Europe's biggest financial institution, UBS AG, reported a record first-quarter net income increase of 15% on the strength of its wealth management division, Bloomberg reports. The group's positive performance helped offset a 19% decrease in earnings in the company's investment banking unit.

The Swiss bank said first-quarter net-income rose to CH2.63 billion ($2.19 billion), or CH2.48 a share, from CH2.28 billion, or CH2.05, which easily exceeded analyst forecasts.

The company's aggressive acquisition campaign of private banks, conducted by CEO Peter Wuffli, cost $1 billion, making UBS the world's largest wealth manager.
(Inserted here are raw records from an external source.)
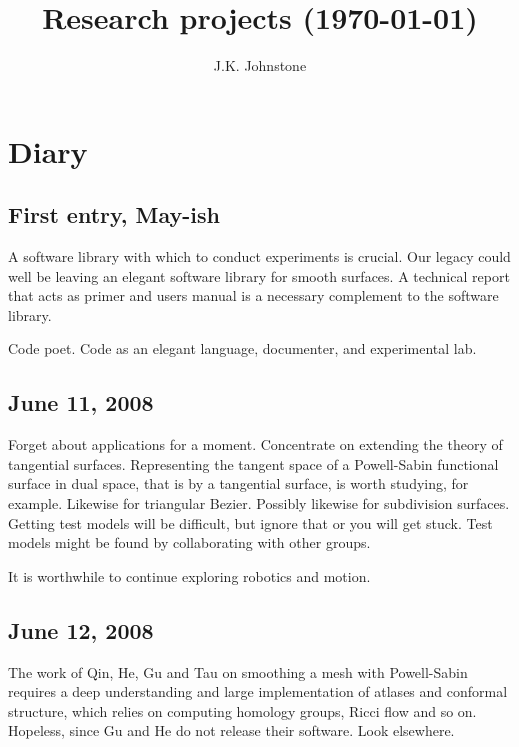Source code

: \documentclass[11pt]{article}
\title{Research projects (\today)}
\author{J.K. Johnstone}
\begin{document}
\vspace{-2in}

\maketitle

\tableofcontents

\clearpage

\section{Diary}

\subsection{First entry, May-ish}

A software library with which to conduct experiments is crucial.
Our legacy could well be leaving an elegant software library for smooth surfaces.
A technical report that acts as primer and users manual is a necessary complement
to the software library.

Code poet.
Code as an elegant language, documenter, and experimental lab.

\subsection{June 11, 2008}

Forget about applications for a moment.
Concentrate on extending the theory of tangential surfaces.
Representing the tangent space of a Powell-Sabin functional surface in dual space,
that is by a tangential surface, is worth studying, for example.
Likewise for triangular Bezier.
Possibly likewise for subdivision surfaces.
Getting test models will be difficult, but ignore that or you will get stuck.
Test models might be found by collaborating with other groups.

It is worthwhile to continue exploring robotics and motion.

\subsection{June 12, 2008}

The work of Qin, He, Gu and Tau on smoothing a mesh with Powell-Sabin requires a deep
understanding and large implementation of atlases and conformal structure, which relies on 
computing homology groups, Ricci flow and so on.  Hopeless, since Gu and He do not release
their software.  Look elsewhere.
\end{document}
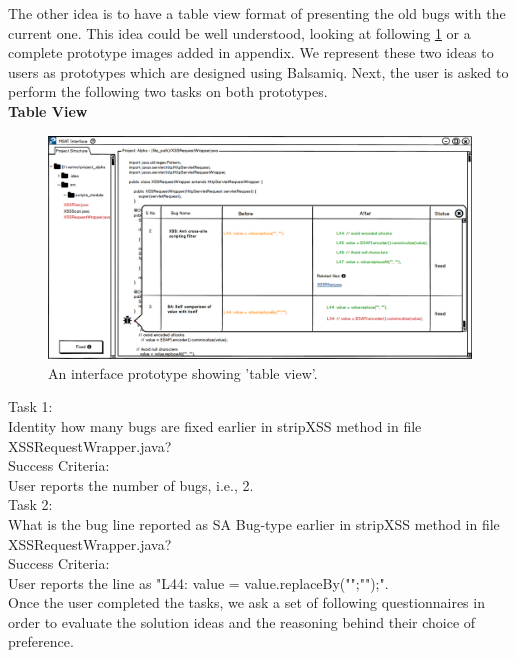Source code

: The other idea is to have a table view format of presenting the old bugs with the current one. This idea could be well understood, looking at following \ref{fig:S33_table} or a complete prototype images added in appendix. We represent these two ideas to users as prototypes which are designed using Balsamiq. Next, the user is asked to perform the following two tasks on both prototypes. \\

\textbf{Table View}
\begin{figure}[hbt!]
	\centering
	\includegraphics[width=\linewidth]{figures/solution_ideas_snaps/S33_table}
	\caption{An interface prototype showing 'table view'.}
	\label{fig:S33_table}
\end{figure}

Task 1: \\ 

Identity how many bugs are fixed earlier in stripXSS method in file XSSRequestWrapper.java? \\

Success Criteria: \\

User reports the number of bugs, i.e., 2. \\

Task 2: \\

What is the bug line reported as SA Bug-type earlier in stripXSS method in file XSSRequestWrapper.java? \\

Success Criteria: \\
 
User reports the line as "L44: value = value.replaceBy("";"");". \\

Once the user completed the tasks, we ask a set of following questionnaires in order to evaluate the solution ideas and the reasoning behind their choice of preference. \\

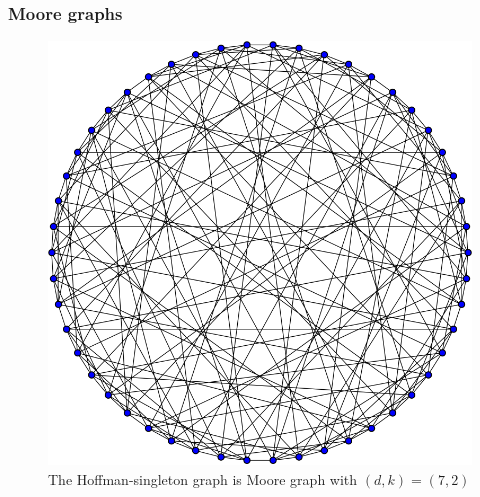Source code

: \documentclass{beamer}
\begin{document}
\begin{frame}
	\frametitle{Moore graphs}
	\begin{figure}[!ht]
 		\centering
 		\includegraphics[scale=0.25]{Hoffman-Singleton_graph.png}
		\caption{The Hoffman-singleton graph is Moore graph with $(d,k)=(7,2)$}
	\end{figure}
\end{frame}
\end{document}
"We believe renewed earnings growth can only be achieved via a major acquisition," said Jacques-Henri Gaulard, an analyst at Merrill Lynch, who rates UBS neutral. The firm plans to continue its strategy of small buyouts while restraining from any major acquisitions, company CFO Clive Standish reaffirmed in the earnings report.

The bank reported positive performance among the entire spectrum of its money management business. Earnings at UBS's institutional fund rose by 51 percent to CH224 million; the company's private bank earning climbed by 6% to CH915 million; and earnings on the retail side swelled by 5%.

In addition, UBS's merger advisory unit reported more business in the first three months of the year and now ranks fifth among its peers.